WHAT IS EXPECTED: Go through the lines below, tally those that include the word "SetFkFieldId", and give only the tally.

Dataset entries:
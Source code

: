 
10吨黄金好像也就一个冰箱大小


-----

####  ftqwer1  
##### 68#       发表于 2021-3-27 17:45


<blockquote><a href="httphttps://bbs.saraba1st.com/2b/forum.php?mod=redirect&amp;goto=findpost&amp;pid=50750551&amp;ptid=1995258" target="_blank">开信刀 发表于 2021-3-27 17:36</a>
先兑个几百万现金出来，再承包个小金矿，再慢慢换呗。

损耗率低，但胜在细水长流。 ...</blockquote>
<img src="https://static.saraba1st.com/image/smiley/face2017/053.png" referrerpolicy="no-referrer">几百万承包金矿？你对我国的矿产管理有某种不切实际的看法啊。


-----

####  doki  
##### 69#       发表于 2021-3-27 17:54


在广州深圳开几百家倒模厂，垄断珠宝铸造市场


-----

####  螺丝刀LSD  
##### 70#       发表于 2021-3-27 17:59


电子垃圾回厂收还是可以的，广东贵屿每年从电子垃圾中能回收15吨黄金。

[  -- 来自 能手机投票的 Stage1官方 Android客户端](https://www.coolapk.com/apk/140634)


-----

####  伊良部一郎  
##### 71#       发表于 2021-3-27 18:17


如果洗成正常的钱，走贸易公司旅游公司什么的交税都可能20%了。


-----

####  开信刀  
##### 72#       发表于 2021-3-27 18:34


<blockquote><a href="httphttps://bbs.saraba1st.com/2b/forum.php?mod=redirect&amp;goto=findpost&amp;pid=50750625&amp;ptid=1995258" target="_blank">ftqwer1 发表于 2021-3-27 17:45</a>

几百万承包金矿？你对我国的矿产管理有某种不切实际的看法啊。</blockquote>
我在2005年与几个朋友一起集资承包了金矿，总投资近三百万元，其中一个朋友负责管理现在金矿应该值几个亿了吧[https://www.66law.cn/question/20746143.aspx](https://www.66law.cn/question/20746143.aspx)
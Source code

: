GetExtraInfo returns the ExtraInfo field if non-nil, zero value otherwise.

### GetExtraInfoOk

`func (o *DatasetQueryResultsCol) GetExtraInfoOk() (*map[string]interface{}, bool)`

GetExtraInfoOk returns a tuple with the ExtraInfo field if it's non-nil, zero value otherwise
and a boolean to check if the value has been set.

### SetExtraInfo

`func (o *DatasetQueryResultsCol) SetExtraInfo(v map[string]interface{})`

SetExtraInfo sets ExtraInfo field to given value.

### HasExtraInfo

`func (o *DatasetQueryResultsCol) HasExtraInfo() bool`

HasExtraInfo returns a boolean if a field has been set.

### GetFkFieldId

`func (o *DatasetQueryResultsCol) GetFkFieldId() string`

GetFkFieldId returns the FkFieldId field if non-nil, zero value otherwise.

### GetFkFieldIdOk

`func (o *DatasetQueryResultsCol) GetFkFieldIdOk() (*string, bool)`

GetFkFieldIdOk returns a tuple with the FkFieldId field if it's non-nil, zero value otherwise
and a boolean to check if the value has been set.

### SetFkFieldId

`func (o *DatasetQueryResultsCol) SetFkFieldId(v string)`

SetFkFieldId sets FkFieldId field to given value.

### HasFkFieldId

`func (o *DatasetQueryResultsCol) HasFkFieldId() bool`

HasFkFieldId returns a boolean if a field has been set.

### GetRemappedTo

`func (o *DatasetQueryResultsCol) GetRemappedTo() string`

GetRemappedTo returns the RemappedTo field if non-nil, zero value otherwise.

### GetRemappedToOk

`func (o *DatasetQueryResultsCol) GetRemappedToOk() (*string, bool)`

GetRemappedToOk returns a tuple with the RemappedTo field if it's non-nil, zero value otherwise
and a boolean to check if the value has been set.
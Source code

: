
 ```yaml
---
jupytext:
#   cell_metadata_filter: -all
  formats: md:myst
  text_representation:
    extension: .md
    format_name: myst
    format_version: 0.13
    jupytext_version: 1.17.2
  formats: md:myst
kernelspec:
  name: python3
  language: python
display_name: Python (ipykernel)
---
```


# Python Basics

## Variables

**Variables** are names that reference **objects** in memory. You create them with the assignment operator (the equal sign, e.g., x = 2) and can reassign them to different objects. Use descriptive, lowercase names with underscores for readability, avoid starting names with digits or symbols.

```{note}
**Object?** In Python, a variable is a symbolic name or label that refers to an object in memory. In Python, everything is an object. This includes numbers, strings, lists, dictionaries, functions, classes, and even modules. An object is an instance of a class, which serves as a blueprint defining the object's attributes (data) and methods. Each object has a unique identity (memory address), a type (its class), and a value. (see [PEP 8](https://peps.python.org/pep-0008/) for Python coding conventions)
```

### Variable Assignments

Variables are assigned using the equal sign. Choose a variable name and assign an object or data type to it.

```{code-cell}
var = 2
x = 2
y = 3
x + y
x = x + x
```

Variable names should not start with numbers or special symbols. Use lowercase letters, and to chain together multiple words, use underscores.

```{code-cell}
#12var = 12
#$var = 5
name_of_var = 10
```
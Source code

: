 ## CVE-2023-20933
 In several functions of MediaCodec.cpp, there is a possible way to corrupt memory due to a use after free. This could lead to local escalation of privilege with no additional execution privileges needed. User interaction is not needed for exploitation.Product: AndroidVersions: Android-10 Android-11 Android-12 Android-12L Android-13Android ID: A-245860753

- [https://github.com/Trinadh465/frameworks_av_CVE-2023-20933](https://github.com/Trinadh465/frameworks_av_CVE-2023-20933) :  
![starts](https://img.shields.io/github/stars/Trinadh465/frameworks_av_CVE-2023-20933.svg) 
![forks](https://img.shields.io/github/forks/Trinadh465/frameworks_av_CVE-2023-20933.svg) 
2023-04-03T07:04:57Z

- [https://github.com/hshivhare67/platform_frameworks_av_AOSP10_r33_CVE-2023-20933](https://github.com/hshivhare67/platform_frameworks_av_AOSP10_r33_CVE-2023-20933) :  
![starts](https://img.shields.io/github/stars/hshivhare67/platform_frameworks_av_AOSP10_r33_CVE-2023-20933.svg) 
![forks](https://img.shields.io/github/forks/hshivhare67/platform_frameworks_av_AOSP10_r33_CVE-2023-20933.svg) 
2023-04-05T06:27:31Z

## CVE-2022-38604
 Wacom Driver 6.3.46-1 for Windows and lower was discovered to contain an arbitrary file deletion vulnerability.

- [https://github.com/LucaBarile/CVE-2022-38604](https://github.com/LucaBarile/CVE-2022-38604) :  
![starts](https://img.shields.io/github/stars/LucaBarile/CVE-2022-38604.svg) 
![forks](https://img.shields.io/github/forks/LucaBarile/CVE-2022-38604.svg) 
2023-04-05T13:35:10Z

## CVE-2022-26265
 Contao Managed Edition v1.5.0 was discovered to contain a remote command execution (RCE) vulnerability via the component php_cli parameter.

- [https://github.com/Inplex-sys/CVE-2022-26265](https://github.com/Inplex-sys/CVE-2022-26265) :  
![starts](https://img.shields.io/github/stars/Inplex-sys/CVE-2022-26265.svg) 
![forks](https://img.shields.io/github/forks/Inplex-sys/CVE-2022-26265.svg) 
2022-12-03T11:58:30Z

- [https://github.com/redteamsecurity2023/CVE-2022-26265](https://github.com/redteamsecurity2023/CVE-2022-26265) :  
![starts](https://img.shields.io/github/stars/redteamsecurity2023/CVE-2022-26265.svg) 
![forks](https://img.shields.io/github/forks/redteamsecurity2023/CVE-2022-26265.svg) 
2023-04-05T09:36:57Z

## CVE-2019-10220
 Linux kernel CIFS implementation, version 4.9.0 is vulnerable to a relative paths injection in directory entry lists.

TASK RESULT: 3